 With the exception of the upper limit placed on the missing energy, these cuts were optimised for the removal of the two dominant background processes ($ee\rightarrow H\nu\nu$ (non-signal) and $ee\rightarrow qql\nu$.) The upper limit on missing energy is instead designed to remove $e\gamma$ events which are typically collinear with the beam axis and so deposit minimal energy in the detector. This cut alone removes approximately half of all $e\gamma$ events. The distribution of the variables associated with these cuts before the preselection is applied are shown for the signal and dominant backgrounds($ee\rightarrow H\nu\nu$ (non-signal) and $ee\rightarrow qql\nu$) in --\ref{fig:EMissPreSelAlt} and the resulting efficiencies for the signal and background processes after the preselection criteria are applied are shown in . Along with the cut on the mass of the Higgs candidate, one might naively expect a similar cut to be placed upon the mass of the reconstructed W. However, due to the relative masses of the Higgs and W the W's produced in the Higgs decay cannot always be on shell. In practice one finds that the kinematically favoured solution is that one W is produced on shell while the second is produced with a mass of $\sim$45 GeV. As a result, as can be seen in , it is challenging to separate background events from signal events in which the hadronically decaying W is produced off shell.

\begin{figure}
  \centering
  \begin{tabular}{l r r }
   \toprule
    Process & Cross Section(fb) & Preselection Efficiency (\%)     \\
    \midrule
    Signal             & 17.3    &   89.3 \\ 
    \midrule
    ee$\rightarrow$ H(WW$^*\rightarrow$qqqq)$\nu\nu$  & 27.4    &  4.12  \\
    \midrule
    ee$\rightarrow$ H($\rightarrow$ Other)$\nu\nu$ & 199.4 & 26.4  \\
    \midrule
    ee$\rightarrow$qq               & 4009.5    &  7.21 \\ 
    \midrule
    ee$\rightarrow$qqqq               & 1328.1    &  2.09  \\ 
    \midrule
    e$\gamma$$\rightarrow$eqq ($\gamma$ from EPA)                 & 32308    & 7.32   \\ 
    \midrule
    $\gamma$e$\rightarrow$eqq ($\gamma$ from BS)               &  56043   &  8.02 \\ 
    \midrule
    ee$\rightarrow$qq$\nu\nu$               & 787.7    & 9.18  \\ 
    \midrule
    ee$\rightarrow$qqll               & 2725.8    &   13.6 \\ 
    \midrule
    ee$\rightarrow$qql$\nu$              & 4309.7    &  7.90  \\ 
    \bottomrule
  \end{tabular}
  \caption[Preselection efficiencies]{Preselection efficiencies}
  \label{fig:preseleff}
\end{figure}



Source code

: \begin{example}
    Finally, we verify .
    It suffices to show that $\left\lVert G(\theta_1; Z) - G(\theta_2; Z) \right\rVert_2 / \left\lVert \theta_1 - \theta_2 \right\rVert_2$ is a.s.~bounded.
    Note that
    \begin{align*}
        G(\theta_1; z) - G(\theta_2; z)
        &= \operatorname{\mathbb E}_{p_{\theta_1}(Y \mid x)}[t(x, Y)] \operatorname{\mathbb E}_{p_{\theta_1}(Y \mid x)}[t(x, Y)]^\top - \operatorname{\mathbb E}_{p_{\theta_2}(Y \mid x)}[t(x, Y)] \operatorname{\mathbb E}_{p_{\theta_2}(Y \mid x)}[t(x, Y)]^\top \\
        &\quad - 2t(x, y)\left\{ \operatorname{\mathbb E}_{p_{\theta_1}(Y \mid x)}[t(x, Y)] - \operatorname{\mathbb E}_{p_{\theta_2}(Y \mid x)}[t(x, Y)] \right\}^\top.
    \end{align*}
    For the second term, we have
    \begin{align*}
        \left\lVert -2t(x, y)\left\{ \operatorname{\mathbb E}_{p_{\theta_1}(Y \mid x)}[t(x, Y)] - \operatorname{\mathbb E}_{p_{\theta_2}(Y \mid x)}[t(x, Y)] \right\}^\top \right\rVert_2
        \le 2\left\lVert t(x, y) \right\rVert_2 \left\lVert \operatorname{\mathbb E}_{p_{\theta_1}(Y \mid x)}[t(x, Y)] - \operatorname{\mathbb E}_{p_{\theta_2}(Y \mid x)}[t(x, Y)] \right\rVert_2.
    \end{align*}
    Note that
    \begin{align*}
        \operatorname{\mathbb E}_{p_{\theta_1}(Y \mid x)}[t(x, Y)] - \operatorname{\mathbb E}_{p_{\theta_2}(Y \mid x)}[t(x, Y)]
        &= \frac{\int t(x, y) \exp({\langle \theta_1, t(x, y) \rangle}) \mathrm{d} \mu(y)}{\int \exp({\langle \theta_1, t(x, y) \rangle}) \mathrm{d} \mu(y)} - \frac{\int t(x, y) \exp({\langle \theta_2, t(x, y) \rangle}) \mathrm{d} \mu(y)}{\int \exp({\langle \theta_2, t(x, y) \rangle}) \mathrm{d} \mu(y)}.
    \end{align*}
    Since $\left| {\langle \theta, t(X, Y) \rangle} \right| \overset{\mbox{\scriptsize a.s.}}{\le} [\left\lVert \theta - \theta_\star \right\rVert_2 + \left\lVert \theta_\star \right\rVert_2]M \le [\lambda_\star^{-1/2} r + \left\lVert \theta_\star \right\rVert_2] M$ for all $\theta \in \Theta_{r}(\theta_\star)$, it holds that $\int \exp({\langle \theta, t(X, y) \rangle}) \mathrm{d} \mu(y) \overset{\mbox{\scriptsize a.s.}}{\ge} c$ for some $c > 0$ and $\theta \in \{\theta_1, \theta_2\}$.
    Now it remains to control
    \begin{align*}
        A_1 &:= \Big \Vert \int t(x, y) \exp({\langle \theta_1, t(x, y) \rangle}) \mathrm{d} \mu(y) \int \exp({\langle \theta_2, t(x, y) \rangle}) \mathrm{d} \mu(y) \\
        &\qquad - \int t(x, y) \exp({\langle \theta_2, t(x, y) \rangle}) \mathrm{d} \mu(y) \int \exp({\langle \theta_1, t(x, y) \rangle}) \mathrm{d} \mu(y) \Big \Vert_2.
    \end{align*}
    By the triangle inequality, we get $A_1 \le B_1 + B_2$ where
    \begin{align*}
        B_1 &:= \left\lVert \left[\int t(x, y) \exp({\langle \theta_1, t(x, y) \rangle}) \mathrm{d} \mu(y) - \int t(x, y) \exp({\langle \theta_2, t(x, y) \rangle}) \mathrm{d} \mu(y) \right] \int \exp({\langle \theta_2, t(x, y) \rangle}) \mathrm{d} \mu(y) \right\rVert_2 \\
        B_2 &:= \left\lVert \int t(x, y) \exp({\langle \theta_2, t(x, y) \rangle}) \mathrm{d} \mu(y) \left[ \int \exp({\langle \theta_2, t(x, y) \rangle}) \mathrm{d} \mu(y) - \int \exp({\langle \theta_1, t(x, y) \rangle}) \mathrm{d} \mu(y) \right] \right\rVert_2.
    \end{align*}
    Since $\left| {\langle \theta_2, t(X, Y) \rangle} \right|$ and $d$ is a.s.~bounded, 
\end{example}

****************************************

WORK ITEM
Report the lines above that have the word "bounded" in them.

RESPONSE TO THIS EXERCISE
    It suffices to show that $\left\lVert G(\theta_1; Z) - G(\theta_2; Z) \right\rVert_2 / \left\lVert \theta_1 - \theta_2 \right\rVert_2$ is a.s.~bounded.
    Since $\left| {\langle \theta_2, t(X, Y) \rangle} \right|$ and $d$ is a.s.~bounded, 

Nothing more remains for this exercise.